The court sided with Arrow. Applying Rule 26(b)(1) rather than the stricter "in controversy" standard for medical examinations under Rule 35, and citing Kutz v. NGI Cap. and Doverspike v. Chang O'Hara's Bistro, the court held that by claiming more than $50,000 in emotional distress damages—a non-nominal amount, stated separately from other requested damages—Gadbois had placed his emotional condition at issue. Arrow therefore has the right to investigate whether Gadbois's alleged emotional distress was caused by factors independent of Arrow's conduct, and whether any prior medical history is relevant. The court ordered Gadbois within 14 days to provide signed medical authorizations for all medical providers from January 1, 2020 to the present.
Requests for Admission
Arrow sought to compel further answers to four RFAs (requests asking a party to admit or deny specific statements of fact or legal conclusions, governed by Federal Rule of Civil Procedure 36).
- RFA 1 and RFA 2 asked Gadbois to admit statements he made in a prior legal memorandum opposing Arrow's motion to dismiss—specifically, that he had signed an agreement requiring employment claims to be filed within six months of any adverse action, and that he did not file within that period. - RFA 5 asked him to admit that Arrow is entitled to a judgment of dismissal. - RFA 6 asked him to admit that Arrow is entitled to attorney's fees and costs.

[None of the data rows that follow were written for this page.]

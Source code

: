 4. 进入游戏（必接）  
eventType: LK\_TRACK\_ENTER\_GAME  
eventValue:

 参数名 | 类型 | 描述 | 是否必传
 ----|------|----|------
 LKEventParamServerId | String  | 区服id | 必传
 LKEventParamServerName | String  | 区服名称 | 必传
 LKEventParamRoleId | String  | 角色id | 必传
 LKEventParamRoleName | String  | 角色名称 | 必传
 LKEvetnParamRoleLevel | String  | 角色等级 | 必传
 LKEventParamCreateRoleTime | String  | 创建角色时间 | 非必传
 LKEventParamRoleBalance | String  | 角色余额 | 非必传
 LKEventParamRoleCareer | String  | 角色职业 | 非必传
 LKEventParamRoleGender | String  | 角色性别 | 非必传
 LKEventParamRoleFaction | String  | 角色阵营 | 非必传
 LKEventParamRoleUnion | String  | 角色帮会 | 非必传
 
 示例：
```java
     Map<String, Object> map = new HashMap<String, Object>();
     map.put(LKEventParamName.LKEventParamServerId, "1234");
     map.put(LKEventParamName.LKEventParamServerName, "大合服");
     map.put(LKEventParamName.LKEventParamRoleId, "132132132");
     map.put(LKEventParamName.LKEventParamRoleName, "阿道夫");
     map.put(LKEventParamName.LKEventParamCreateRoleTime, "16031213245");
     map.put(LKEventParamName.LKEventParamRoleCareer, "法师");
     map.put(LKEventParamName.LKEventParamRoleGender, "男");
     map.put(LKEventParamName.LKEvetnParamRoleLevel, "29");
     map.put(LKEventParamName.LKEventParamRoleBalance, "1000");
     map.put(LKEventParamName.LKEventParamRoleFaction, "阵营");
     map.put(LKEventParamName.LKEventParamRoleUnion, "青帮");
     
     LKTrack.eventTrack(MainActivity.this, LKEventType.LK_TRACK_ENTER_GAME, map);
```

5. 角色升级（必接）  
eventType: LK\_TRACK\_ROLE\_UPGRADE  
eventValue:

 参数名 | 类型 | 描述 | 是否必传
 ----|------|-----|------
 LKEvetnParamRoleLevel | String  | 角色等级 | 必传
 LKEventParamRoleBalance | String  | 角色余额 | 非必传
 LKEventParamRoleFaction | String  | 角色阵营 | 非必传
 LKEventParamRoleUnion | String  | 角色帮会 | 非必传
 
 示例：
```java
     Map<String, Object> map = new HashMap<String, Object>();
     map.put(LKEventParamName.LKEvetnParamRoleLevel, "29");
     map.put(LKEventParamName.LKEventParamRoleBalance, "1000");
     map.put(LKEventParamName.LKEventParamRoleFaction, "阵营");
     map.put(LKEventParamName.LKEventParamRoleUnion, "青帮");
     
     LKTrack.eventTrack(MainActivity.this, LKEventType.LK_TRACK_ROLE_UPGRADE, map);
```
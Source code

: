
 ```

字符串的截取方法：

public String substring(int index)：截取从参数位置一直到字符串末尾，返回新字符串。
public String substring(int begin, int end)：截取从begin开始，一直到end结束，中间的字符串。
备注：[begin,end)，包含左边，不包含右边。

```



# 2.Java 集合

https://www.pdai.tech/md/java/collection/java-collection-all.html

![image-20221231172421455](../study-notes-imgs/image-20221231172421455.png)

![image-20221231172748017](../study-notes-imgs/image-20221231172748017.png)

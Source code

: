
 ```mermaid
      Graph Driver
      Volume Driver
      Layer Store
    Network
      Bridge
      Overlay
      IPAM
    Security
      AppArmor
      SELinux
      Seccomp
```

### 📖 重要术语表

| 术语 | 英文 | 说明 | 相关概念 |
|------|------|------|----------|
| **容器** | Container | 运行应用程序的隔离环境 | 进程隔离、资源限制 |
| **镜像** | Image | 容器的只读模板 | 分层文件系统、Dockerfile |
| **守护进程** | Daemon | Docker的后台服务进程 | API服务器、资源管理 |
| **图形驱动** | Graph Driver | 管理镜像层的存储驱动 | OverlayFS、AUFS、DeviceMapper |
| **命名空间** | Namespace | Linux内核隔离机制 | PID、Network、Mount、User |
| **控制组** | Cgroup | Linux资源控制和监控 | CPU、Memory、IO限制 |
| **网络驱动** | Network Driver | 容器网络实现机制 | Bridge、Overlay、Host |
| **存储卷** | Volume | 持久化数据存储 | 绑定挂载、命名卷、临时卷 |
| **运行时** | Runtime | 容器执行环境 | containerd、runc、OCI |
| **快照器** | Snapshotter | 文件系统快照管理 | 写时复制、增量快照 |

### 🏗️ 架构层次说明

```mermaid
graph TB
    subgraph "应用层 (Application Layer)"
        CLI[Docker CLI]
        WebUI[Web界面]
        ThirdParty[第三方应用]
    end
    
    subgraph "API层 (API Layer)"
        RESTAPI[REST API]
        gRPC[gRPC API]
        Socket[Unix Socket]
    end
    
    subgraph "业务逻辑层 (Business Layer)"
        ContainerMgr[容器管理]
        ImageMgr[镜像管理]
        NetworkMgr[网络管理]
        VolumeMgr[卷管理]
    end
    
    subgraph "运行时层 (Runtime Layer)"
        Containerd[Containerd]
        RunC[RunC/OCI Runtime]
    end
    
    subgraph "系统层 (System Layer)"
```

The court found Gadbois's objections to all four RFAs justified. The court characterized RFAs 1 and 2 as an attempt to relitigate the previously decided motion to dismiss, and RFAs 5 and 6 as an improper attempt to circumvent the district court's order denying Arrow's motion to dismiss. The court declined to order Gadbois to supplement his answers to any of the four RFAs.
Independent Sources of Income
Arrow's Request No. 4 sought documents showing all independent sources of income from January 1, 2020 to present, arguing that other income sources are relevant to whether Gadbois adequately mitigated his damages—particularly because he accepted a lower-paying job after leaving Arrow, and Arrow argued it should not be liable for that pay differential if Gadbois had other income that reduced his incentive to find comparable work. The court agreed, finding this evidence relevant and proportional, and ordered Gadbois to produce responsive documents within 14 days.
Disposition
Arrow's Motion to Compel was granted in part and denied in part. The specific items ordered to be produced within 14 days are: (1) a signed authorization for Indeed job search records; (2) paystubs, W-2 forms, wage statements, and personnel file from current employer; (3) complete state and federal tax returns with schedules and attachments for the last three years, or signed authorizations; (4) signed medical authorizations for all medical providers from January 1, 2020 to present; and (5) documents showing any independent sources of income from January 1, 2020 to present. The motion was denied as to pre-Arrow employment records and as to the four requests for admission.